Martin Bradley

Personal information
- Date of birth: 1886
- Place of birth: Goldenhill, England
- Date of death: 1958 (aged 71–72)
- Position(s): Inside forward

Youth career
- South Kirkby

Senior career*
- Years: Team / Apps / (Gls)
- 1907–1908: Grimsby Town / 28 / (6)
- 1908–1910: Mexborough Town
- 1910–1911: Sheffield Wednesday / 2 / (0)
- 1911–191?: Bristol Rovers

= Martin Bradley (footballer) =

English footballer

Martin Bradley (1886–1958) was an English professional footballer who played as an inside-right in the period before World War I.

==Club history==
Bradley was born at Wolstanton on the outskirts of Newcastle-under-Lyme, Staffordshire. Bradley began his career with South Kirkby he joined Grimsby Town of the Football League Second Division in 1907. After a season at Blundell Park, he dropped down to the Midland League with Mexborough Town.
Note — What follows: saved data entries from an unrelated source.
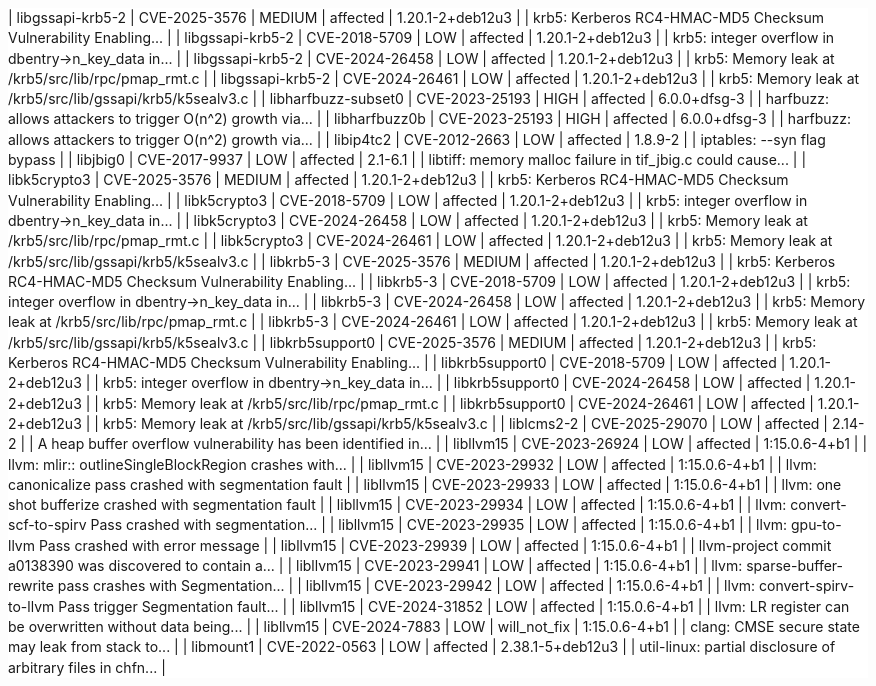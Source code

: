 | libgssapi-krb5-2        | CVE-2025-3576       | MEDIUM   | affected     | 1.20.1-2+deb12u3   |               | krb5: Kerberos RC4-HMAC-MD5 Checksum Vulnerability Enabling...     |
| libgssapi-krb5-2        | CVE-2018-5709       | LOW      | affected     | 1.20.1-2+deb12u3   |               | krb5: integer overflow in dbentry->n_key_data in...                |
| libgssapi-krb5-2        | CVE-2024-26458      | LOW      | affected     | 1.20.1-2+deb12u3   |               | krb5: Memory leak at /krb5/src/lib/rpc/pmap_rmt.c                  |
| libgssapi-krb5-2        | CVE-2024-26461      | LOW      | affected     | 1.20.1-2+deb12u3   |               | krb5: Memory leak at /krb5/src/lib/gssapi/krb5/k5sealv3.c          |
| libharfbuzz-subset0     | CVE-2023-25193      | HIGH     | affected     | 6.0.0+dfsg-3       |               | harfbuzz: allows attackers to trigger O(n^2) growth via...         |
| libharfbuzz0b           | CVE-2023-25193      | HIGH     | affected     | 6.0.0+dfsg-3       |               | harfbuzz: allows attackers to trigger O(n^2) growth via...         |
| libip4tc2               | CVE-2012-2663       | LOW      | affected     | 1.8.9-2            |               | iptables: --syn flag bypass                                        |
| libjbig0                | CVE-2017-9937       | LOW      | affected     | 2.1-6.1            |               | libtiff: memory malloc failure in tif_jbig.c could cause...        |
| libk5crypto3            | CVE-2025-3576       | MEDIUM   | affected     | 1.20.1-2+deb12u3   |               | krb5: Kerberos RC4-HMAC-MD5 Checksum Vulnerability Enabling...     |
| libk5crypto3            | CVE-2018-5709       | LOW      | affected     | 1.20.1-2+deb12u3   |               | krb5: integer overflow in dbentry->n_key_data in...                |
| libk5crypto3            | CVE-2024-26458      | LOW      | affected     | 1.20.1-2+deb12u3   |               | krb5: Memory leak at /krb5/src/lib/rpc/pmap_rmt.c                  |
| libk5crypto3            | CVE-2024-26461      | LOW      | affected     | 1.20.1-2+deb12u3   |               | krb5: Memory leak at /krb5/src/lib/gssapi/krb5/k5sealv3.c          |
| libkrb5-3               | CVE-2025-3576       | MEDIUM   | affected     | 1.20.1-2+deb12u3   |               | krb5: Kerberos RC4-HMAC-MD5 Checksum Vulnerability Enabling...     |
| libkrb5-3               | CVE-2018-5709       | LOW      | affected     | 1.20.1-2+deb12u3   |               | krb5: integer overflow in dbentry->n_key_data in...                |
| libkrb5-3               | CVE-2024-26458      | LOW      | affected     | 1.20.1-2+deb12u3   |               | krb5: Memory leak at /krb5/src/lib/rpc/pmap_rmt.c                  |
| libkrb5-3               | CVE-2024-26461      | LOW      | affected     | 1.20.1-2+deb12u3   |               | krb5: Memory leak at /krb5/src/lib/gssapi/krb5/k5sealv3.c          |
| libkrb5support0         | CVE-2025-3576       | MEDIUM   | affected     | 1.20.1-2+deb12u3   |               | krb5: Kerberos RC4-HMAC-MD5 Checksum Vulnerability Enabling...     |
| libkrb5support0         | CVE-2018-5709       | LOW      | affected     | 1.20.1-2+deb12u3   |               | krb5: integer overflow in dbentry->n_key_data in...                |
| libkrb5support0         | CVE-2024-26458      | LOW      | affected     | 1.20.1-2+deb12u3   |               | krb5: Memory leak at /krb5/src/lib/rpc/pmap_rmt.c                  |
| libkrb5support0         | CVE-2024-26461      | LOW      | affected     | 1.20.1-2+deb12u3   |               | krb5: Memory leak at /krb5/src/lib/gssapi/krb5/k5sealv3.c          |
| liblcms2-2              | CVE-2025-29070      | LOW      | affected     | 2.14-2             |               | A heap buffer overflow vulnerability has been identified in...     |
| libllvm15               | CVE-2023-26924      | LOW      | affected     | 1:15.0.6-4+b1      |               | llvm: mlir:: outlineSingleBlockRegion crashes with...              |
| libllvm15               | CVE-2023-29932      | LOW      | affected     | 1:15.0.6-4+b1      |               | llvm: canonicalize pass crashed with segmentation fault            |
| libllvm15               | CVE-2023-29933      | LOW      | affected     | 1:15.0.6-4+b1      |               | llvm: one shot bufferize crashed with segmentation fault           |
| libllvm15               | CVE-2023-29934      | LOW      | affected     | 1:15.0.6-4+b1      |               | llvm: convert-scf-to-spirv Pass crashed with segmentation...       |
| libllvm15               | CVE-2023-29935      | LOW      | affected     | 1:15.0.6-4+b1      |               | llvm: gpu-to-llvm Pass crashed with error message                  |
| libllvm15               | CVE-2023-29939      | LOW      | affected     | 1:15.0.6-4+b1      |               | llvm-project commit a0138390 was discovered to contain a...        |
| libllvm15               | CVE-2023-29941      | LOW      | affected     | 1:15.0.6-4+b1      |               | llvm: sparse-buffer-rewrite pass crashes with Segmentation...      |
| libllvm15               | CVE-2023-29942      | LOW      | affected     | 1:15.0.6-4+b1      |               | llvm: convert-spirv-to-llvm Pass trigger Segmentation fault...     |
| libllvm15               | CVE-2024-31852      | LOW      | affected     | 1:15.0.6-4+b1      |               | llvm: LR register can be overwritten without data being...         |
| libllvm15               | CVE-2024-7883       | LOW      | will_not_fix | 1:15.0.6-4+b1      |               | clang: CMSE secure state may leak from stack to...                 |
| libmount1               | CVE-2022-0563       | LOW      | affected     | 2.38.1-5+deb12u3   |               | util-linux: partial disclosure of arbitrary files in chfn...       |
He signed for Sheffield Wednesday in April 1910 with whom he briefly returned to top-flight football and made two appearances for, before joining Bristol Rovers in May 1911, where he ended his career in the Southern League. His transfer to Sheffield Wednesday was part of a double swoop for the Sheffield club, who paid Mexborough Town £70 up front for Bradley and Laurie Burkinshaw, with a promise of a further £60 the following season if the pair went on to do well.

==Personal life==
Martin's son, Jack (1916–2002) played at inside forward for various clubs in the 1930s and 1940s, including Swindon Town, Southampton and Bolton Wanderers. His brother was James Bradley (1881–1954), who was a member of Liverpool's Championship winning side of 1905–06 and also played for Stoke in the 1890s.

In the First World War he served with the King's Own Yorkshire Light Infantry, and following the war with the Royal Army Service Corps, until returning to South Kirkby to work in the colliery.